In this article, Abeer Mahar describes the feelings, traumas, and inhibitions that Brown women face as a result of their displacement and adjustment into a new family. As a patriarchal society that values joint, multi-generational households, newly-wed Brown women leave their own family home to join their husband’s home. Within this process, many women discover that they were never educated about the resentment, grief, and bereavement they would have to maneuver in their new home. Newly-wed Brown women are expected to “change [themselves]” to fit into their new environment by “[taking] up less space, [neglecting to] speak their minds, and being subservient to not just their husbands but everyone in his family.” This article speaks to the brave, bold faces many young brides feel they must perform to be accepted into their new lives.
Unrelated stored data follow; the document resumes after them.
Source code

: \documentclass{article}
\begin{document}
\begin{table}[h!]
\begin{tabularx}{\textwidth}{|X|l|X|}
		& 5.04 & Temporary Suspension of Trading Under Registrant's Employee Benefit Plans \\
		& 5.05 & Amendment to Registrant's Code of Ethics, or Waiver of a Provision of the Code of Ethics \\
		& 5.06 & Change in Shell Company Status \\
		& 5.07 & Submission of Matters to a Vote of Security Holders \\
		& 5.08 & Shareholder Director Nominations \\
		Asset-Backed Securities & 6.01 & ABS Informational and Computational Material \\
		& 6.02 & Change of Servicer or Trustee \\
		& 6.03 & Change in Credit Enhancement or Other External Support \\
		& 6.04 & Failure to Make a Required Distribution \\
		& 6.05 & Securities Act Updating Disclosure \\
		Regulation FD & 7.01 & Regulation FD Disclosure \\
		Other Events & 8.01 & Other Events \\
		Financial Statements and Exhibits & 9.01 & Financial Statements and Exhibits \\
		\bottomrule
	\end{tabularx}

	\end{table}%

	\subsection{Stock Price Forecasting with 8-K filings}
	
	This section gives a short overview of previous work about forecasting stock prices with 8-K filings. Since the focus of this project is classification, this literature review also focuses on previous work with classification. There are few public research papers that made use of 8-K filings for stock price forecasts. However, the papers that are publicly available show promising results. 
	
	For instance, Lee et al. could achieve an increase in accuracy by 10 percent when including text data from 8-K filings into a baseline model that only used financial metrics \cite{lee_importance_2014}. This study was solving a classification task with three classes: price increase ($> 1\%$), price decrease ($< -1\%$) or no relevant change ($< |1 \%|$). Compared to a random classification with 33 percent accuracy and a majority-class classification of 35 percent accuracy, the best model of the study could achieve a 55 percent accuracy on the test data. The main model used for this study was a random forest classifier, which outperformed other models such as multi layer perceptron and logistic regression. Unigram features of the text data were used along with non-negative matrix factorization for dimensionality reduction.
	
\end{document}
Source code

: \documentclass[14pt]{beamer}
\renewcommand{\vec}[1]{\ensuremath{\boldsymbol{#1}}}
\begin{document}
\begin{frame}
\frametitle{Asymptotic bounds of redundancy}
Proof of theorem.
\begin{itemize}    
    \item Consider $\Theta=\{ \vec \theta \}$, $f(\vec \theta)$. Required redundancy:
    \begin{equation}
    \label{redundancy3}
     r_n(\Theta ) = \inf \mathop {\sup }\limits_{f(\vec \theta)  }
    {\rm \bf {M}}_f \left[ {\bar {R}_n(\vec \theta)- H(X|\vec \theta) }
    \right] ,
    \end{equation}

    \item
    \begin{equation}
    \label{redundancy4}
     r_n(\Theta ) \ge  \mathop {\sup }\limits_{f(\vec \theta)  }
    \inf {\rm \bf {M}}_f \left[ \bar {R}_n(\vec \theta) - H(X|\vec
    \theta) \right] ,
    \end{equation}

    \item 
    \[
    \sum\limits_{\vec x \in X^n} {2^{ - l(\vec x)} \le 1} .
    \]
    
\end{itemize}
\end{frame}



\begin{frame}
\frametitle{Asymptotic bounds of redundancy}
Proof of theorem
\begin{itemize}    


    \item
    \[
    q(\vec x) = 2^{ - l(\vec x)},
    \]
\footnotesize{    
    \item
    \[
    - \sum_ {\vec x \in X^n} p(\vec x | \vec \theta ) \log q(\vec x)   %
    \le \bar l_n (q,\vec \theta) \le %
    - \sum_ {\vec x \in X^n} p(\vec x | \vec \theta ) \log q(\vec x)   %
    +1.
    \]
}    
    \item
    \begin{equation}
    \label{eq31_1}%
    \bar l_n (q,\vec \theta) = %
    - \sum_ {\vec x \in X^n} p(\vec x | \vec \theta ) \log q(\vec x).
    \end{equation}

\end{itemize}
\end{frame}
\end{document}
Along with their new families telling them to be grateful, these women are repeatedly fed messages that force them to deep act their emotions away. Brown women are told positive, fulfilling stories of life in the joint family, but not ones of the burdens it has on the Brown body. The stories that are propagated feature women as moody and difficult bridezillas instead of those of women experiencing moments of extreme change, uncertainty, and newness. The author writes, “Listening to these stories made me feel like I hit the jackpot with my in-laws. So why was it that I felt this strange sadness that over took me randomly? Often, I silenced that feeling because of the horrors stories I had been listening to for almost a year.” The feeling rules of the post-marriage period “guide emotion work by establishing the sense of obligation” Brown women have to perform “positive” feelings in front of their new families (Hochschild 1979, 58). Hence, they silence their sadness and resentment, denying themselves of their valid feelings as they do not want to be seen as ungrateful or unloving towards their husbands. These women tell themselves that “they’re not the first to part with their families” and that their feelings are inappropriate because they encounter “cajoling, chiding, teasing, scolding, and shunning” that operate as forms of “ridicule or encouragement that lightly correct their feelings and adjust it to convention” (Hochschild 1979, 60). Through various amalgamations of internal and external surface and deep acting, Mahar explains the emotional labor many women feel they must do to “adjust” into their new space.